Kończy się trudny proces konsolidacji partii służący jedności lewicy i temu, by klub parlamentarny nadal funkcjonował tak dobrze, jak obecnie – podkreślił w piątek w Łodzi lider Nowej Lewicy Włodzimierz Czarzasty. Wszystkie działania służą temu, dodał, by w kolejnych wyborach była jedna, mocna lista lewicy.
O przyszłości połączonych lewicowych ugrupowań Czarzasty mówił w piątek w Łodzi razem z posłem Tomaszem Trelą, który w czwartek został przywrócony przez zarząd Nowej Lewicy w prawach członka partii.
Jak podkreślił Czarzasty, kończy się na lewicy trudny proces konsolidacji partii.
„Ta konsolidacja nastąpiła, jej finałem będzie kongres zjednoczeniowy 9 października. Ta konsolidacja nastąpiła na warunkach, które zostały przez nas ustalone dwa lata temu z naszymi partnerami, bo w polityce się nie oszukuje. Ta konsolidacja służy jednej sprawie poza jednością na lewicy, służy temu, żeby klub parlamentarnych zachował swoją jedność i dalej funkcjonował tak, jak do tej pory. Ważny jest dla nas klub parlamentarny tworzony przez Wiosnę i SLD, w tej chwili przez Nową Lewicę, partię Razem i PPS. Naszym dążeniem jest, żeby klub parlamentarny trwał i funkcjonował tak dobrze jak w tej chwili” – zaznaczył.
Dodał, że wszystkie działania zmierzają do tego, by w kolejnych wyborach parlamentarnych była „jedna, silna, mocna, ważna, sprawna lista lewicy”.
„Nie dyskutujemy w tej chwili o formule, w jakiej pójdziemy do wyborów, ale wiemy jedną rzecz: bez względu na to jaka ta formuła będzie, wszystkie partie lewicowe będą funkcjonowały razem. Nie osiągnie się tego bez jednej drużyny” – mówił Czarzasty.
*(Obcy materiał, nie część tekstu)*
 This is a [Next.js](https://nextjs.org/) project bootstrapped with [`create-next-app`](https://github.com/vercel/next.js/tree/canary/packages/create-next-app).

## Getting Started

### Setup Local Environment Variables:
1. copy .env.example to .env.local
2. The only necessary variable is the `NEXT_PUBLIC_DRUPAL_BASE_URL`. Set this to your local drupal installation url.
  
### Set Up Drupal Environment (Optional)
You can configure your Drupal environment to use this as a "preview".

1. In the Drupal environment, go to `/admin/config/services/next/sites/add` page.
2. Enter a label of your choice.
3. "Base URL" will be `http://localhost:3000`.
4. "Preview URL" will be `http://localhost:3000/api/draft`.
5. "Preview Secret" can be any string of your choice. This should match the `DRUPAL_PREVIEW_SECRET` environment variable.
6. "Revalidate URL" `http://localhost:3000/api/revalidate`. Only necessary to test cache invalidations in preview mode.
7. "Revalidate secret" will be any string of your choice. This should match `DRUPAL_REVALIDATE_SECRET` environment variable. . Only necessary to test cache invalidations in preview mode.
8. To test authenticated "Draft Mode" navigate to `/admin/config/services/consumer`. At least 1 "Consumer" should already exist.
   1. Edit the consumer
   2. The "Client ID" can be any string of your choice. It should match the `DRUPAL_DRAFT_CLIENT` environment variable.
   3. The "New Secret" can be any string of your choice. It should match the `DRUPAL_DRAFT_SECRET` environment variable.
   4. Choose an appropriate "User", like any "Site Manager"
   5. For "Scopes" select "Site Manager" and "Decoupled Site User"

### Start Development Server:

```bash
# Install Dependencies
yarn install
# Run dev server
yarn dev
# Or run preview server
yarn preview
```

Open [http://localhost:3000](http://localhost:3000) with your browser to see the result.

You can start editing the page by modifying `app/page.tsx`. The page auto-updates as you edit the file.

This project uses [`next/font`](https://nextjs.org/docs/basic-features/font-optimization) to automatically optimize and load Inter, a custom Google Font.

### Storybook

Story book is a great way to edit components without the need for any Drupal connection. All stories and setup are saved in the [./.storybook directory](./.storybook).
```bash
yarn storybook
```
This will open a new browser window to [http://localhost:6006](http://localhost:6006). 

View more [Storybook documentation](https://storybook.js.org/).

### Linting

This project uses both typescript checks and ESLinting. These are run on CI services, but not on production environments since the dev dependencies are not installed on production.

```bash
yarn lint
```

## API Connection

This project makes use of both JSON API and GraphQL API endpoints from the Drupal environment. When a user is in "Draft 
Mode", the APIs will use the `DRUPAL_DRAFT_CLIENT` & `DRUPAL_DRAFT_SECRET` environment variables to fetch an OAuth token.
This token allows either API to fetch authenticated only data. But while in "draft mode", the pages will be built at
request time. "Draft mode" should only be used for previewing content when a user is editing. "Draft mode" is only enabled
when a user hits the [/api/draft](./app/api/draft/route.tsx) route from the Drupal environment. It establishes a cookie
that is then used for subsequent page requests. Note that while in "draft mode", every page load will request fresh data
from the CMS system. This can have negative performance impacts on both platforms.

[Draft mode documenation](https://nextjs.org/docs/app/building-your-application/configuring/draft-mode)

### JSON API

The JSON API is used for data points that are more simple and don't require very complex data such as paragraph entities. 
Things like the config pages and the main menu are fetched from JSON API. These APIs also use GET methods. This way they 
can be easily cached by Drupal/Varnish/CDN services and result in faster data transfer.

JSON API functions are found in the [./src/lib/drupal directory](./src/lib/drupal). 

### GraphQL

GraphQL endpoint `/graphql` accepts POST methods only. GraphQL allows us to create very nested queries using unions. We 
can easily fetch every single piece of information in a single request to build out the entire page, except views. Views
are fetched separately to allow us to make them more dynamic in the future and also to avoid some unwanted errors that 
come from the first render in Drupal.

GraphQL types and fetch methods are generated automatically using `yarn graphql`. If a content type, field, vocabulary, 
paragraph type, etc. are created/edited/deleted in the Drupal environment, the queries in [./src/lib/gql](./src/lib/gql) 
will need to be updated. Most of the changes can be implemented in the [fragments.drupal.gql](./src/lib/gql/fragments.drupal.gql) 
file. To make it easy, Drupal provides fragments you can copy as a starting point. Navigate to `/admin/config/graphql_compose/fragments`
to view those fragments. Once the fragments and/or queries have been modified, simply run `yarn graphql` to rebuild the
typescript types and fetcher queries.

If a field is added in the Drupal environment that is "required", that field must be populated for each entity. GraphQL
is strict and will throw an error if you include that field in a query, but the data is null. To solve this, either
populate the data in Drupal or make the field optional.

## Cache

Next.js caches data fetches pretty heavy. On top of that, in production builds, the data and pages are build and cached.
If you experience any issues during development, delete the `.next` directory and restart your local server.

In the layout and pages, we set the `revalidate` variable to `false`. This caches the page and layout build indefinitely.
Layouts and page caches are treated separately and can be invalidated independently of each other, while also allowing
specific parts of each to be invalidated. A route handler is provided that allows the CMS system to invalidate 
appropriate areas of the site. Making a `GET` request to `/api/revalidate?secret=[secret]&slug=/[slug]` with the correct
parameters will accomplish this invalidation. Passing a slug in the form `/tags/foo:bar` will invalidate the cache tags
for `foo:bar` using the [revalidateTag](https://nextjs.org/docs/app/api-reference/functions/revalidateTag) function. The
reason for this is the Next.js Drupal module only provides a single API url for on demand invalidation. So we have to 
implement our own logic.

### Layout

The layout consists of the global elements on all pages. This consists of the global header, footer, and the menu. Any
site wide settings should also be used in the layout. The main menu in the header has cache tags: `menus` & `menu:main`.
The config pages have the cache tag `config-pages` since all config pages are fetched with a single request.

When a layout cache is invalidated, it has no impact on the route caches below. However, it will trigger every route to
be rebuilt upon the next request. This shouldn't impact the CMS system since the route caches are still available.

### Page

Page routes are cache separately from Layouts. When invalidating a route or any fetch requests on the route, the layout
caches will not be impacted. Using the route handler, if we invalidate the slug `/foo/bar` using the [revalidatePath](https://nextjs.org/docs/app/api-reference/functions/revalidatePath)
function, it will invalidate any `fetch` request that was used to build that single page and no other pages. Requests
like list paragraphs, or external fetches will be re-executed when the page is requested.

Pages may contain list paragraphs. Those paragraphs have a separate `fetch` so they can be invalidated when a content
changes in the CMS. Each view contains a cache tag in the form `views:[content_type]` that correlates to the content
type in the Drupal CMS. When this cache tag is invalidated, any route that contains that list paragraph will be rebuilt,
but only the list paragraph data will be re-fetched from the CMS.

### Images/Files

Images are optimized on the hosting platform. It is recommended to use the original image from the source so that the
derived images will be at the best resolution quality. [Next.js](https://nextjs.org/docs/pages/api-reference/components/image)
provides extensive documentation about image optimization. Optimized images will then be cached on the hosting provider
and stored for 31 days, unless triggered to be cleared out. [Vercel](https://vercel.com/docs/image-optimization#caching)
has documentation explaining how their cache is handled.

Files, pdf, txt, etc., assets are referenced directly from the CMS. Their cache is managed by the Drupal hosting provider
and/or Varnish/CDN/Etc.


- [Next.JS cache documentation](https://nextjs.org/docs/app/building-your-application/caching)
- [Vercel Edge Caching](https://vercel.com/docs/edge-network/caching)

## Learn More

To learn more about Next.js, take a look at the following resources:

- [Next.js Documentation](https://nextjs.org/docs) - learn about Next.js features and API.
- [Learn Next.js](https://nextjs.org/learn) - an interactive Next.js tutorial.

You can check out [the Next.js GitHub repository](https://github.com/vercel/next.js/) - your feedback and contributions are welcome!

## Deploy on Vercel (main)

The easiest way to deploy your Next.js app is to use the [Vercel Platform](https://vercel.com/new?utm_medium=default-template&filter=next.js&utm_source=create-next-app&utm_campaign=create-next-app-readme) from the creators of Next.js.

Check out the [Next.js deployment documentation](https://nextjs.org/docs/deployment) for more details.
Trela podkreślił, że ostatnie tygodnie to wiele rozmów, z których płynęła jedna konkluzja. „To silna, skonsolidowana, jedna lewica, taka, która spotka się 9 października w Warszawie na kongresie zjednoczeniowym Nowej Lewicy, gdzie łączą się dwa środowiska – SLD i Wiosny Roberta Biedronia” – powiedział.
„Ten kto myślał, że przez dyskusje może nas podzielić i rozbić, srogo się pomylił. Te dyskusje, często twarde, nas tylko połączyły i dziś jest tego dowód. Spotykamy się tutaj wspólnie po to, żeby powiedzieć: jesteśmy jedną drużyną, jesteśmy silna lewicową drużyną i 9 października kończymy proces konsolidacji” – podkreślił szef Nowej Lewicy w woj. łódzkim.
Oświadczył, że celem zjednoczenia jest odsunięcie PiS od władzy i rozliczenie rządzącej partii.
Politycy Nowej Lewicy nie chcieli wprost odpowiedzieć na pytanie jakie były warunki przywrócenia posła Treli w prawach członka partii i czy będzie on podczas kongresu startował do władz Nowej Lewicy.
„Nie ma żadnych warunków kapitulacji. Jest po prostu mądrość, która raz przychodzi raz szybciej, raz wolniej, ale powinna przychodzić do wszystkich stron. To są rzeczy, które powinny pokazywać jak z sytuacji konfliktowych mądre partie wychodzą. (…) Dla nas najważniejszą rzeczą jest kongres 9 października, jedność partii, jedność klubu i jedność listy i te rzeczy są ważniejsze od tego, co pan Czarzasty powiedział o panu Treli i co pan Trela powiedział o panu Czarzastym” – stwierdził Czarzasty.
Zapewnił, że „pan Czarzasty z panem Trelą i pan Tela z panem Czarzastym oraz z resztą partii idzie w jedną stronę”.
Zapowiedział, że w piątek razem z liderem Wiosny Robertem Biedroniem rozpoczyna objazd programowy po kraju.